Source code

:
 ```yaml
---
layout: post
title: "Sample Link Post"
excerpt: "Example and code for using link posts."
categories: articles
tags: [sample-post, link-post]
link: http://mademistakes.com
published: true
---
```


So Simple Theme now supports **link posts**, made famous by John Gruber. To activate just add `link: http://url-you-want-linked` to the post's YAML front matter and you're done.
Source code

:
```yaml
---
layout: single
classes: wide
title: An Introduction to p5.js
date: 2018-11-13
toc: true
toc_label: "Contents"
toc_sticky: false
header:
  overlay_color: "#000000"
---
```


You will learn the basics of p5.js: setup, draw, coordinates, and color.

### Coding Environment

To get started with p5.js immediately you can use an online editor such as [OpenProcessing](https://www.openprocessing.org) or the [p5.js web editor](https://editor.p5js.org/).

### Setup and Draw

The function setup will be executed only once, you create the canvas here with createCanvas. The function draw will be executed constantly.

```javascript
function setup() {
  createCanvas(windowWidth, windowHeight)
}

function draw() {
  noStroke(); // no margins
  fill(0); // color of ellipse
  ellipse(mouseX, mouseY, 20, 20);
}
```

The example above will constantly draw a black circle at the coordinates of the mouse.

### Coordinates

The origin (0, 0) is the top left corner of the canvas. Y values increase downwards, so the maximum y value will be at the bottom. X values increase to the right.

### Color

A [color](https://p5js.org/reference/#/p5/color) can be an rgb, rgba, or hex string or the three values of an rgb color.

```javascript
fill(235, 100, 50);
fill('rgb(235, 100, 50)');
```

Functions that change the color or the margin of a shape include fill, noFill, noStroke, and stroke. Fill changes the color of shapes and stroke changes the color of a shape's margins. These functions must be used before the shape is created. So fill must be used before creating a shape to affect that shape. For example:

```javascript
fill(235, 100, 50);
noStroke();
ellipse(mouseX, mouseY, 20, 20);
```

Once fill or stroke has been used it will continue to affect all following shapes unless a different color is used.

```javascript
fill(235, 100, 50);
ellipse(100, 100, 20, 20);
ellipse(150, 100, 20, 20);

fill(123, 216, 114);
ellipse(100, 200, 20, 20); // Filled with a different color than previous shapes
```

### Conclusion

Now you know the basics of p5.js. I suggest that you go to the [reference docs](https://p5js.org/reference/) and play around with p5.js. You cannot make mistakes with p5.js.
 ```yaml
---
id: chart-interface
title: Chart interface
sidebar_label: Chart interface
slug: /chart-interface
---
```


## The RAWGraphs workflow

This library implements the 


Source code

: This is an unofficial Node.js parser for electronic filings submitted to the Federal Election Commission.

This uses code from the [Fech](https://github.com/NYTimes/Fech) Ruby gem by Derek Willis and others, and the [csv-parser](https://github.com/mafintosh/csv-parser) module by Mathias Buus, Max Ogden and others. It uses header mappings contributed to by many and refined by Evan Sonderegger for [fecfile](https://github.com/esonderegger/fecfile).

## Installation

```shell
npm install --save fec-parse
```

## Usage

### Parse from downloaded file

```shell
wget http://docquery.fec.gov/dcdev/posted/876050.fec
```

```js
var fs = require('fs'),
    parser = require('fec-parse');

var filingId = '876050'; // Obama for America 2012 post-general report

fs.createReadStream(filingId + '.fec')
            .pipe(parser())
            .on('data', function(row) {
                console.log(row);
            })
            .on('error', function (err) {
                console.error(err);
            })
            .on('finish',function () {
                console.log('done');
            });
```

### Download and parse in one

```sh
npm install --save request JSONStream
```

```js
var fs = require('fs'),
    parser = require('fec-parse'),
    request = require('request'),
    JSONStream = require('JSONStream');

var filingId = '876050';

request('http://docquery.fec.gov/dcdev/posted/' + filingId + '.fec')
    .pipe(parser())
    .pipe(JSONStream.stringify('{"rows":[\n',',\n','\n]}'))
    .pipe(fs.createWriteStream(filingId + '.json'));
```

◆ **WHAT THE TASK ASKS**:
Look through the entries above; find each line with the word "console" and copy it.

◆ **TASK RESPONSE**:
                console.log(row);
                console.error(err);
                console.log('done');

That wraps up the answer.